L’interpellato si esibì in una nuova imitazione e rispose, con la voce di Frank Sinatra:
- Mi sbrigo subito. Qualcosa mi dice che molto presto avrò bisogno di un goccio. - Riaprì il frigorifero e tirò fuori il ghiaccio.
- Tutti e due volete quello che voglio io: un sacco di soldi - proseguì Kelly. - Abbastanza da poterci ritirare e vivere di rendita, dedicandoci ai nostri personali interessi, senza doverci preoccupare di lavoro, impieghi o qualsiasi altra cosa che ci costringerebbe a dipendere dagli altri.
- Amen - disse Robby.
Mentre apriva le bottigliette dell’acqua tonica, Frank disse:
- Un vitalizio, ecco quel che vorrei io. Non sono un avido. Giusto quel che basta per tirare avanti, nient’altro. A me non servono gli yachts. - Fece un gesto circolare. - Niente di questa roba. Con diecimila dollari l’anno, me la caverei benissimo.
- Calcolando prudenzialmente un interesse del cinque per cento, per disporre di diecimila dollari annui ti occorre un capitale di duecentomila dollari - precisò Kelly.
- Una bella montagna di soldi - osservò Frank. Versò il gin sul ghiaccio e l’acqua nel gin.
Robby disse, un sorrisetto appena accennato agli angoli della bocca:
- Per caso, stai per proporci un impresa un po’ losca?
- Naturalmente - rispose Kelly. - Nessuno si sognerebbe di poter arraffare duecentomila dollari senza sporcarsi le mani.
Frank porse loro i bicchieri e, sollevando il proprio, disse con la voce di Edward G. Robinson.
- Al colpo!
Bevvero.
- Che genere di colpo, Kelly? — domandò Robby.
- Prima dovete dirmi se ci state o no - ribatté Kelly. - Non posso darvi i particolari e poi magari sentirmi rispondere ciao e buona notte.
- Sii logico, Kelly - protestò Frank. - Non so cosa ne pensi Robby, ma per quel che mi riguarda non posso darti una risposta senza sapere di che si tratta. Potrei dirti che ci sto e sentirmi poi proporre di andare a far fuori il mio vecchio.
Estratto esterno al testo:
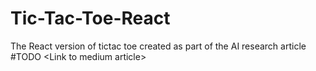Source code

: # Tic-Tac-Toe-React
The React version of tictac toe created as part of the AI research article #TODO &lt;Link to medium article>
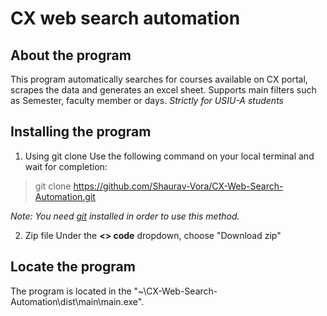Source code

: # CX web search automation
## About the program
This program automatically searches for courses available on CX portal, scrapes the data and generates an excel sheet. Supports main filters such as Semester, faculty member or days. *Strictly for USIU-A students*

## Installing the program
1. Using git clone
Use the following command on your local terminal and wait for completion:
>git clone https://github.com/Shaurav-Vora/CX-Web-Search-Automation.git

*Note: You need [git](https://git-scm.com/downloads) installed in order to use this method.* 

2. Zip file
Under the **<> code** dropdown, choose "Download zip"

## Locate the program
The program is located in the "~\CX-Web-Search-Automation\dist\main\main.exe".
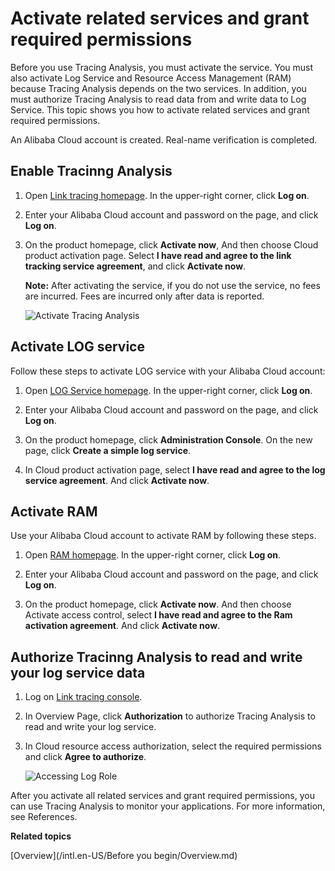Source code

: # Activate related services and grant required permissions

Before you use Tracing Analysis, you must activate the service. You must also activate Log Service and Resource Access Management \(RAM\) because Tracing Analysis depends on the two services. In addition, you must authorize Tracing Analysis to read data from and write data to Log Service. This topic shows you how to activate related services and grant required permissions.

An Alibaba Cloud account is created. Real-name verification is completed.

## Enable Tracinng Analysis

1.  Open [Link tracing homepage](https://www.aliyun.com/product/xtrace). In the upper-right corner, click **Log on**.

2.  Enter your Alibaba Cloud account and password on the page, and click **Log on**.

3.  On the product homepage, click **Activate now**, And then choose Cloud product activation page. Select **I have read and agree to the link tracking service agreement**, and click **Activate now**.

    **Note:** After activating the service, if you do not use the service, no fees are incurred. Fees are incurred only after data is reported.

    ![Activate Tracing Analysis](https://static-aliyun-doc.oss-accelerate.aliyuncs.com/assets/img/en-US/2806359851/p53824.png)


## Activate LOG service

Follow these steps to activate LOG service with your Alibaba Cloud account:

1.  Open [LOG Service homepage](https://www.aliyun.com/product/sls). In the upper-right corner, click **Log on**.

2.  Enter your Alibaba Cloud account and password on the page, and click **Log on**.

3.  On the product homepage, click **Administration Console**. On the new page, click **Create a simple log service**.

4.  In Cloud product activation page, select **I have read and agree to the log service agreement**. And click **Activate now**.


## Activate RAM

Use your Alibaba Cloud account to activate RAM by following these steps.

1.  Open [RAM homepage](https://www.aliyun.com/product/ram). In the upper-right corner, click **Log on**.

2.  Enter your Alibaba Cloud account and password on the page, and click **Log on**.

3.  On the product homepage, click **Activate now**. And then choose Activate access control, select **I have read and agree to the Ram activation agreement**. And click **Activate now**.


## Authorize Tracinng Analysis to read and write your log service data

1.  Log on [Link tracing console](https://tracing-analysis.console.aliyun.com/).

2.  In Overview Page, click **Authorization** to authorize Tracing Analysis to read and write your log service.

3.  In Cloud resource access authorization, select the required permissions and click **Agree to authorize**.

    ![Accessing Log Role](https://static-aliyun-doc.oss-accelerate.aliyuncs.com/assets/img/en-US/1436676951/p53825.png)


After you activate all related services and grant required permissions, you can use Tracing Analysis to monitor your applications. For more information, see References.

**Related topics**  


[Overview](/intl.en-US/Before you begin/Overview.md)

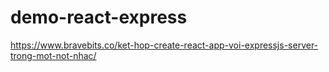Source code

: # demo-react-express
https://www.bravebits.co/ket-hop-create-react-app-voi-expressjs-server-trong-mot-not-nhac/
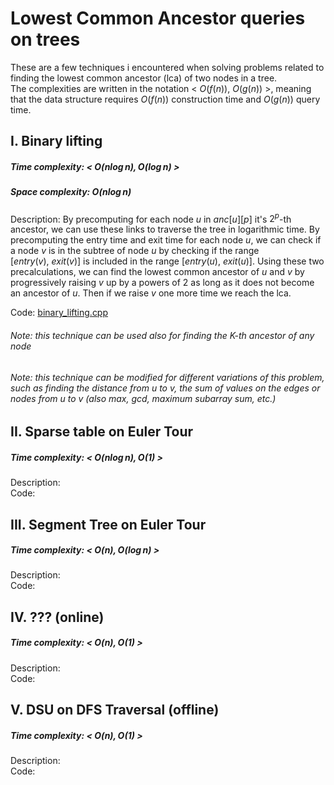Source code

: # Lowest Common Ancestor queries on trees
These are a few techniques i encountered when solving problems related to finding the lowest common ancestor (lca) of two nodes in a tree. \
The complexities are written in the notation < $O(f(n)),\ O(g(n))$ >, meaning that the data structure requires $O(f(n))$ construction time and $O(g(n))$ query time.

## I. Binary lifting
##### Time complexity: < $O(n\log{}n), O(\log{}n)$ >
##### Space complexity: $O(n\log{}n)$
Description: By precomputing for each node $u$ in $anc[u][p]$ it's $2^p$-th ancestor, we can use these links to traverse the tree in logarithmic time. By precomputing the entry time and exit time for each node $u$, we can check if a node $v$ is in the subtree of node $u$ by checking if the range $[entry(v),\ exit(v)]$ is included in the range $[entry(u),\ exit(u)]$. Using these two precalculations, we can find the lowest common ancestor of $u$ and $v$ by progressively raising $v$ up by a powers of 2 as long as it does not become an ancestor of $u$. Then if we raise $v$ one more time we reach the lca.

Code: [binary_lifting.cpp](binary_lifting.cpp)

###### Note: this technique can be used also for finding the K-th ancestor of any node
###### Note: this technique can be modified for different variations of this problem, such as finding the distance from $u$ to $v$, the sum of values on the edges or nodes from $u$ to $v$ (also max, gcd, maximum subarray sum, etc.)


## II. Sparse table on Euler Tour
##### Time complexity: < $O(n\log{}n), O(1)$ >
Description: \
Code: 

## III. Segment Tree on Euler Tour
##### Time complexity: < $O(n), O(\log{}n)$ >
Description: \
Code: 

## IV. ??? (online)
##### Time complexity: < $O(n), O(1)$ >
Description: \
Code: 

## V. DSU on DFS Traversal (offline)
##### Time complexity: < $O(n), O(1)$ >
Description: \
Code: 
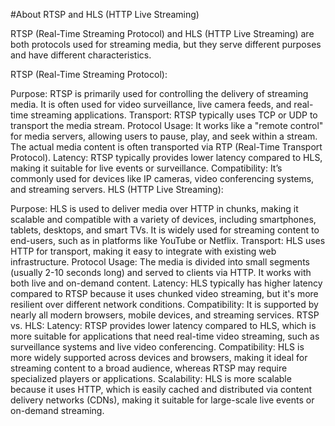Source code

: #About RTSP and HLS (HTTP Live Streaming)

RTSP (Real-Time Streaming Protocol) and HLS (HTTP Live Streaming) are both protocols used for streaming media, but they serve different purposes and have different characteristics.

RTSP (Real-Time Streaming Protocol):

Purpose: RTSP is primarily used for controlling the delivery of streaming media. It is often used for video surveillance, live camera feeds, and real-time streaming applications.
Transport: RTSP typically uses TCP or UDP to transport the media stream.
Protocol Usage: It works like a "remote control" for media servers, allowing users to pause, play, and seek within a stream. The actual media content is often transported via RTP (Real-Time Transport Protocol).
Latency: RTSP typically provides lower latency compared to HLS, making it suitable for live events or surveillance.
Compatibility: It’s commonly used for devices like IP cameras, video conferencing systems, and streaming servers.
HLS (HTTP Live Streaming):

Purpose: HLS is used to deliver media over HTTP in chunks, making it scalable and compatible with a variety of devices, including smartphones, tablets, desktops, and smart TVs. It is widely used for streaming content to end-users, such as in platforms like YouTube or Netflix.
Transport: HLS uses HTTP for transport, making it easy to integrate with existing web infrastructure.
Protocol Usage: The media is divided into small segments (usually 2-10 seconds long) and served to clients via HTTP. It works with both live and on-demand content.
Latency: HLS typically has higher latency compared to RTSP because it uses chunked video streaming, but it's more resilient over different network conditions.
Compatibility: It is supported by nearly all modern browsers, mobile devices, and streaming services.
RTSP vs. HLS:
Latency: RTSP provides lower latency compared to HLS, which is more suitable for applications that need real-time video streaming, such as surveillance systems and live video conferencing.
Compatibility: HLS is more widely supported across devices and browsers, making it ideal for streaming content to a broad audience, whereas RTSP may require specialized players or applications.
Scalability: HLS is more scalable because it uses HTTP, which is easily cached and distributed via content delivery networks (CDNs), making it suitable for large-scale live events or on-demand streaming.
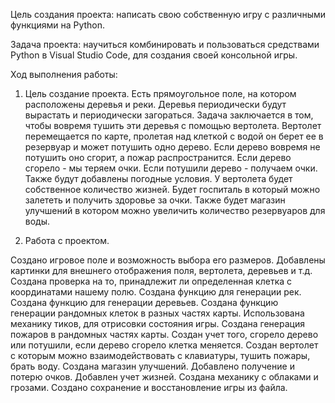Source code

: Цель создания проекта: написать свою собственную игру с различными функциями на Python.

Задача проекта: научиться комбинировать и пользоваться средствами Python в Visual Studio Code, для создания своей консольной игры.

Ход выполнения работы:

1. Цель создание проекта.
Есть прямоугольное поле, на котором расположены деревья и реки.
Деревья периодически будут вырастать и периодически загораться.
Задача заключается в том, чтобы вовремя тушить эти деревья с помощью вертолета.
Вертолет перемещается по карте, пролетая над клеткой с водой он берет ее в резервуар и может потушить одно дерево.
Если дерево вовремя  не потушить оно сгорит, а пожар распространится.
Если дерево сгорело - мы теряем очки.
Если потушили дерево - получаем очки.
Также будут добавлены погодные условия.
У вертолета будет собственное количество жизней.
Будет госпиталь в который можно залететь и получить здоровье за очки.
Также будет магазин улучшений в котором можно увеличить количество резервуаров для воды.

2. Работа с проектом. 

Создано игровое поле и возможность выбора его размеров.
Добавлены картинки для внешнего отображения поля, вертолета, деревьев и т.д.
Создана проверка на то, принадлежит ли определенная клетка с координатами нашему полю.
Создана функцию для генерации рек.
Создана функцию для генерации деревьев.
Создана функцию генерации рандомных клеток в разных частях карты.
Использована механику тиков, для отрисовки состояния игры.
Создана генерация пожаров в рандомных частях карты.
Создан учет того, сгорело дерево или потушили, если дерево сгорело клетка меняется.
Создан вертолет с которым можно взаимодействовать с клавиатуры, тушить пожары, брать воду.
Создана магазин улучшений.
Добавлено получение и потерю очков.
Добавлен учет жизней.
Создана механику с облаками и грозами.
Создано сохранение и восстановление игры из файла.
- Non ci sarà da far fuori nessuno, né da malmenare - disse Kelly. Indicò la porta chiusa che dava nell’altro locale. - Là dentro ho un computer, un piccolo congegno perfetto che si chiama Enselaski. Enselaski vuol dire Elaboratore Neutronico Selettivo Elementi Localizzazione Automatica Soggetti Kidnapping.
- Cosa, cosa! -. esclamò Frank.
- Te lo spiegherò fra un minuto. Il punto è che il computer preparerà il piano del colpo per noi. Un colpo scientifico. Enselaski è in grado di considerare ogni possibile particolare, ogni circostanza, ogni eventualità. Ci vorrebbero un centinaio di criminali professionisti e un anno di lavoro, per mettere a punto un piano che Enselaski, fornito delle informazioni necessarie, può elaborare in cinque minuti.
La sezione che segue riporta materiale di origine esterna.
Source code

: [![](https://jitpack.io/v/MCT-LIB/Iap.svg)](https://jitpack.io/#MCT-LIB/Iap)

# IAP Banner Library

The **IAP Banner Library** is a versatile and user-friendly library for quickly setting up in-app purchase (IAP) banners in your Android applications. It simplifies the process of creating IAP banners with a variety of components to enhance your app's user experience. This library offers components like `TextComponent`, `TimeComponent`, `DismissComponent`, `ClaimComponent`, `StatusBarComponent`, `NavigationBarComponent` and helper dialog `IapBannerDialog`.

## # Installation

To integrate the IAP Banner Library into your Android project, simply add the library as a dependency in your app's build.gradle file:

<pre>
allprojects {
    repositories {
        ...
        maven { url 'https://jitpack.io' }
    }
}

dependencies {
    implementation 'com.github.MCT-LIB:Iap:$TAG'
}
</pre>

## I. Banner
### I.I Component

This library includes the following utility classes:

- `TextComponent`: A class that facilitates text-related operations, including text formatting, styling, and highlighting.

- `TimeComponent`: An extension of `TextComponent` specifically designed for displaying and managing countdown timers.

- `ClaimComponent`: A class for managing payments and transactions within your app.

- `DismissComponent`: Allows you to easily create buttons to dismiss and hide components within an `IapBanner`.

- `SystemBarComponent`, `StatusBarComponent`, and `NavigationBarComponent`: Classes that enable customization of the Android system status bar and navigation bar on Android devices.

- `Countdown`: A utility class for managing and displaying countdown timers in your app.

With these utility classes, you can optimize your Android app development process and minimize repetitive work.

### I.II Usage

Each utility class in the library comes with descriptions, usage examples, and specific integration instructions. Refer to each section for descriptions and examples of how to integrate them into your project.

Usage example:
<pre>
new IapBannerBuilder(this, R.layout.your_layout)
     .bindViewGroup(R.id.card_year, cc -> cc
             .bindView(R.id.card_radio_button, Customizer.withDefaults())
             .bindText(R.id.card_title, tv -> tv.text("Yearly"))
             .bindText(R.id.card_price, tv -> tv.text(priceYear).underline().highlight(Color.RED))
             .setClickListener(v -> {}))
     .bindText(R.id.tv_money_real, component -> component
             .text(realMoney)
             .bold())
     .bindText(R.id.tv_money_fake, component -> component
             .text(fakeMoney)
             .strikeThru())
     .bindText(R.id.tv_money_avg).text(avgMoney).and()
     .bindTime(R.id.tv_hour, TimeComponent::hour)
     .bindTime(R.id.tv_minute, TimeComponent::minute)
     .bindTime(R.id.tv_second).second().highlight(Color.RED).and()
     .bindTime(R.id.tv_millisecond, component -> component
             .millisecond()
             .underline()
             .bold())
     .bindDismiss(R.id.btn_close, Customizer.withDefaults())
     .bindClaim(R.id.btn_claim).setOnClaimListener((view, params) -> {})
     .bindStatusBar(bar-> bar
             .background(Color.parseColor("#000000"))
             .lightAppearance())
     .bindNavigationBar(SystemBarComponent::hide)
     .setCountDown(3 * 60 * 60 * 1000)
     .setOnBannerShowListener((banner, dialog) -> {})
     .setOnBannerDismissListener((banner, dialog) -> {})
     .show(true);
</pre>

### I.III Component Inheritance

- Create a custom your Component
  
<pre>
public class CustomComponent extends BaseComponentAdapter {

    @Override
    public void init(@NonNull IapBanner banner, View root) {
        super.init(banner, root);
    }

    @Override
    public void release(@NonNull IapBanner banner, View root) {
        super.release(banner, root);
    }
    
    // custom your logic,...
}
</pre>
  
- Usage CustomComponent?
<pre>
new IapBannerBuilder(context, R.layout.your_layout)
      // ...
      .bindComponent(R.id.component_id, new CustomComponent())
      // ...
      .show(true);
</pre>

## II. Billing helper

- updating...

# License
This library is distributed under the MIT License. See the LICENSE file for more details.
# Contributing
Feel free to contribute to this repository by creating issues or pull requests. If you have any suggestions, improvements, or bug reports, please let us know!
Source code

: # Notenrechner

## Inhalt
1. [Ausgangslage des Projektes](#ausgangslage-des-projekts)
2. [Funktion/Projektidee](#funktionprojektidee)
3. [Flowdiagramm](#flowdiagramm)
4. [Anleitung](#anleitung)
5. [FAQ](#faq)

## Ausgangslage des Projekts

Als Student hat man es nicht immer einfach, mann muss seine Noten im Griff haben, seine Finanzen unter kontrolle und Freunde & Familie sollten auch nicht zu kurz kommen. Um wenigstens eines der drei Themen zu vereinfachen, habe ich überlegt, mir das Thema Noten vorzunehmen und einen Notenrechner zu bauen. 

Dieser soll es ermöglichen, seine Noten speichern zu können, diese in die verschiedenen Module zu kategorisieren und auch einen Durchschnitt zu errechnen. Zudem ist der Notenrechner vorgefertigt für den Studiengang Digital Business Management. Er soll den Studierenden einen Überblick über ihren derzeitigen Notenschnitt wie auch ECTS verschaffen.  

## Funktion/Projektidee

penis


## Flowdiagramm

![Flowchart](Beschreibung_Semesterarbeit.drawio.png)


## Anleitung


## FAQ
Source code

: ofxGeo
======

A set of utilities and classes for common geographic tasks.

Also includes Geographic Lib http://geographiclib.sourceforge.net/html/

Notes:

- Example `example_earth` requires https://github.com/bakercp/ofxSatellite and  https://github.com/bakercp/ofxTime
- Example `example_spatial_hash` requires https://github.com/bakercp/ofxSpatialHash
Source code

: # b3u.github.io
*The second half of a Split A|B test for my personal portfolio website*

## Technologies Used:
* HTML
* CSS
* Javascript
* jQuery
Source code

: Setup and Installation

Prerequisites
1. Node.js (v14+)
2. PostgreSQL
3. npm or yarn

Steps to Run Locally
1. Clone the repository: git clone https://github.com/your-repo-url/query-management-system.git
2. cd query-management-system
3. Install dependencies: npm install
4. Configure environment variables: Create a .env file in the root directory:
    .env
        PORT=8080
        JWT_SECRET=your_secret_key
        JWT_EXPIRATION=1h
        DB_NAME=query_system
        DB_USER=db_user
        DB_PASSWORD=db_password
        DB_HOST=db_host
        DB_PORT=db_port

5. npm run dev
- Bene, vedo che non sei cambiato - osservò Robby. - Sempre il solito pazzo imbottito di scienza.
Enselaski funziona - disse Kelly.
- Non lo metto in dubbio - ribatté Robby.
- Un momento, fammi capire - disse Frank. - Tu vorresti dare inizio a un’attività criminale e...
- Un solo colpo - lo interruppe Kelly. Uno solo, grosso abbastanza da fruttare un bottino che ci metta a posto per sempre.
- Vale a dire? - s’informò Robby.
- Quasi duecentottantacinquemila dollari a testa.
- Ci fu una pausa di religioso silenzio. Poi Robby disse:
- Un colpo a Fort Knox?... Un po’ dell’oro dello zio Sam?
- Meglio, meglio - rispose Kelly. - Più sicuro.
Frank rifletté ad alta voce:
- E non ci saranno morti. Né feriti. E tu hai un computer che prepara il piano.
- Già.
- E noi dobbiamo darti la nostra risposta, prima che tu ci spieghi di cosa si tratta.
- Già. E un’altra cosa: noi dovremmo metterci in viaggio oggi stesso. E’ necessario che ci troviamo nei Caraibi domattina, per organizzare un mucchio di cose. Perciò dovete prendere subito una decisione.
- E se decidiamo per il sì, partiamo immediatamente? - domandò Robby.
- Proprio così.
Frank e Robby si guardarono in faccia.
- Probabilmente volete pensarci sopra - soggiunse Kelly - magari parlarne tra voi. Io andrò di là qualche minuto; quando avete fatto, bussate pure.
- D’accordo - disse Frank sottovoce. Sembrava sconvolto.
Kelly entrò nella cabina attigua e si sedette vicino a Enselaski.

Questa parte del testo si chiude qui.